The poet was fifty-six years old when he set out for Fiume, as notorious for his debts and duels and scandalous love affairs as he was celebrated for his wartime exploits and his literary gifts. A plane crash had left him blind in one eye, and, as he embarked on his great adventure, he was so weakened by an alarmingly high temperature that he could barely stand (something not to be taken lightly during a period when some fifty million people died of Spanish flu).

Small, bald, with narrow sloping shoulders and, according to his devoted secretary, ‘terrible teeth’, he was unimpressive to look at, but the long tally of his lovers included the ethereally lovely Eleonora Duse, one of the two greatest actresses in Europe (Sarah Bernhardt was her only rival), and he could manipulate a crowd as easily as he could entice a woman.

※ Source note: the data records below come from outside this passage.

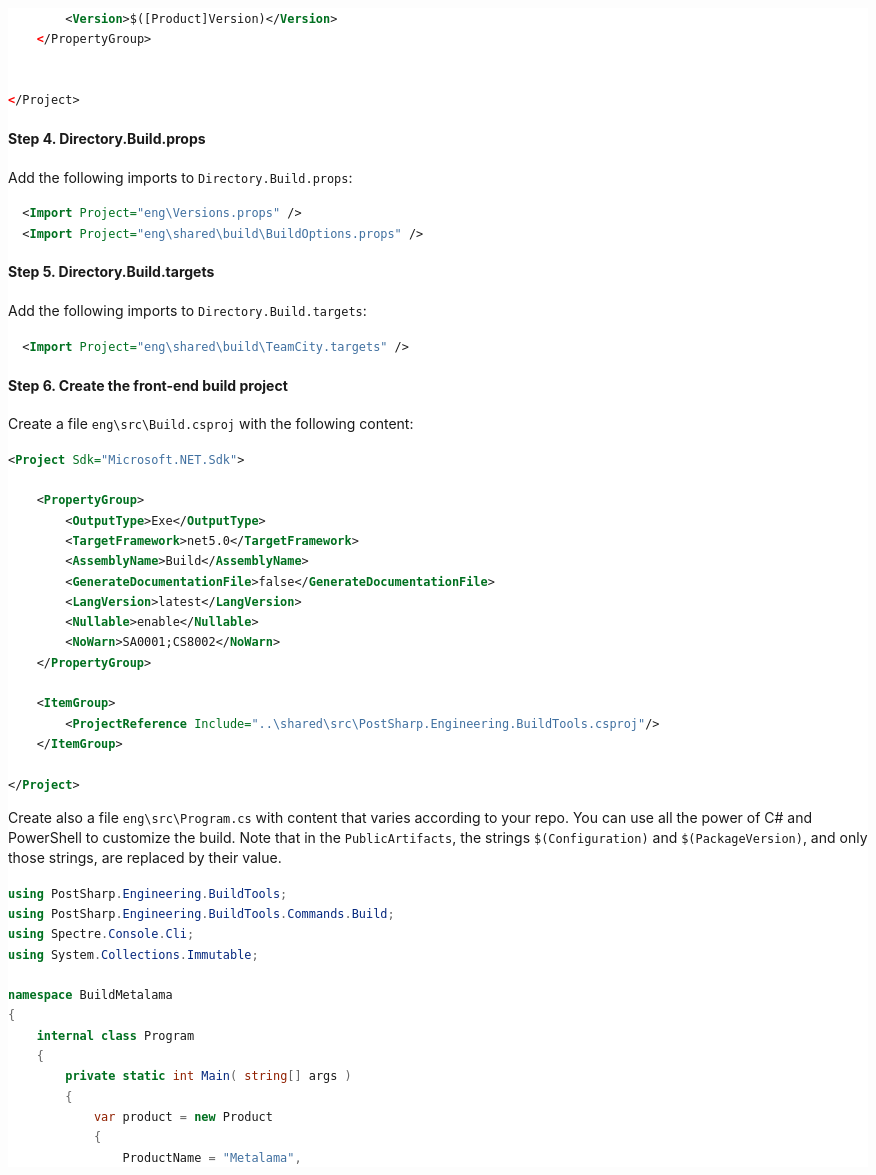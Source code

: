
 ```xml
        <Version>$([Product]Version)</Version>
    </PropertyGroup>
    

</Project>
```

#### Step 4. Directory.Build.props

Add the following imports to `Directory.Build.props`:

```xml
  <Import Project="eng\Versions.props" />
  <Import Project="eng\shared\build\BuildOptions.props" />
```

#### Step 5. Directory.Build.targets

Add the following imports to `Directory.Build.targets`:

```xml
  <Import Project="eng\shared\build\TeamCity.targets" />
```

#### Step 6. Create the front-end build project

Create a file `eng\src\Build.csproj` with the following content:

```xml
<Project Sdk="Microsoft.NET.Sdk">

    <PropertyGroup>
        <OutputType>Exe</OutputType>
        <TargetFramework>net5.0</TargetFramework>
        <AssemblyName>Build</AssemblyName>
        <GenerateDocumentationFile>false</GenerateDocumentationFile>
        <LangVersion>latest</LangVersion>
        <Nullable>enable</Nullable>
        <NoWarn>SA0001;CS8002</NoWarn>
    </PropertyGroup>

    <ItemGroup>
        <ProjectReference Include="..\shared\src\PostSharp.Engineering.BuildTools.csproj"/>
    </ItemGroup>

</Project>
```

Create also a file `eng\src\Program.cs` with content that varies according to your repo. You can use all the power of C# and PowerShell to customize the
build. Note that in the `PublicArtifacts`, the strings `$(Configuration)` and `$(PackageVersion)`, and only those strings, are replaced by their value. 

```cs
using PostSharp.Engineering.BuildTools;
using PostSharp.Engineering.BuildTools.Commands.Build;
using Spectre.Console.Cli;
using System.Collections.Immutable;

namespace BuildMetalama
{
    internal class Program
    {
        private static int Main( string[] args )
        {
            var product = new Product
            {
                ProductName = "Metalama",
```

Poets nowadays are of interest only to a minority. But d’Annunzio was a poet, novelist and playwright at a time when a writer could attract a mass following, and deploy significant political influence. On the opening night of his play Più Che l’Amore (More Than Love) there were calls for his arrest. After the premiere of La Nave (The Ship) the audience spilled out of the theatre and processed through the streets of Rome intoning a line from the play, a call to arms. When he gave readings, agents of foreign powers attended, fearful of his influence. When he wrote polemical poems, Italy’s leading newspaper cleared the front page and published them in full.

Italy was a new nation. Its southern half (the Bourbon Kingdom of the Two Sicilies) was annexed to the northern kingdom of Piedmont two and a half years before d’Annunzio’s birth. He was seven years old in 1870 when the French withdrew from Rome and the new country was complete. The heroes of the Risorgimento had made Italy. Now someone had to ‘make Italians’ (the phrase recurs in the political rhetoric of the period). D’Annunzio, after spending much of his twenties writing erotic lyrics in archaic verse-forms and Frenchified fiction, accepted the task. Goethe in Germany and Pushkin in Russia had been celebrated, not just as authors of fine literature, but as the creators of a new national culture. So would d’Annunzio be. ‘The voice of my race speaks through me,’ he claimed.

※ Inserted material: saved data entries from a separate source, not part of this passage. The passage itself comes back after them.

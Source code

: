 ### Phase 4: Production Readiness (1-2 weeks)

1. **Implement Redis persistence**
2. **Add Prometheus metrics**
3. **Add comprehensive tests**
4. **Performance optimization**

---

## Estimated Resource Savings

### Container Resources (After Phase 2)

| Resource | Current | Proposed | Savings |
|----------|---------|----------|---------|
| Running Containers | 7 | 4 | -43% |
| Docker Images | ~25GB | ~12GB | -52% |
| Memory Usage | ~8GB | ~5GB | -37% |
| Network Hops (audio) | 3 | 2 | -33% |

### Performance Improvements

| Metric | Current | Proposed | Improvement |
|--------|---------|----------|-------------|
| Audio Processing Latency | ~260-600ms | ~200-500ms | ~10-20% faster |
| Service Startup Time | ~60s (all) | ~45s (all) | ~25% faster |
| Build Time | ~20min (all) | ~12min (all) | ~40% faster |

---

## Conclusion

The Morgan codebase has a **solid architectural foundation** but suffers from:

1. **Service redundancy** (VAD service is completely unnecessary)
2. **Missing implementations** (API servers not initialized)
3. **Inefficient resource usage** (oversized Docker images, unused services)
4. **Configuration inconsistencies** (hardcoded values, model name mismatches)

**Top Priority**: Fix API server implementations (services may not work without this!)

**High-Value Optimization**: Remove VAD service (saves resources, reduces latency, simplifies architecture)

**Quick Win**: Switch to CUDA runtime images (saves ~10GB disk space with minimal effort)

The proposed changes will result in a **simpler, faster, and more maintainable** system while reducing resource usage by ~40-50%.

He was much admired by his peers. In his twenties he was one of the acknowledged leaders of the aesthetes. As he matured he wrote works which won admiration not only from his own generation, but also from his younger contemporaries. James Joyce called d’Annunzio the only European writer after Flaubert (and before Joyce himself) to carry the novel into new territory, and ranked him with Kipling and Tolstoy as the three ‘most naturally talented writers’ to appear in the nineteenth century. Proust declared himself ‘ravi’ by one of his novels. Henry James praised the ‘extraordinary range and fineness’ of his artistic intelligence.

But though he was an author first and foremost, d’Annunzio was never solely a man of letters. He wanted his words to spark uprisings and set nations ablaze. His most famous wartime exploits were those occasions when he flew over Trieste or Vienna, dropping not bombs (although he dropped those too), but pamphlets. For d’Annunzio, writing was a martial art.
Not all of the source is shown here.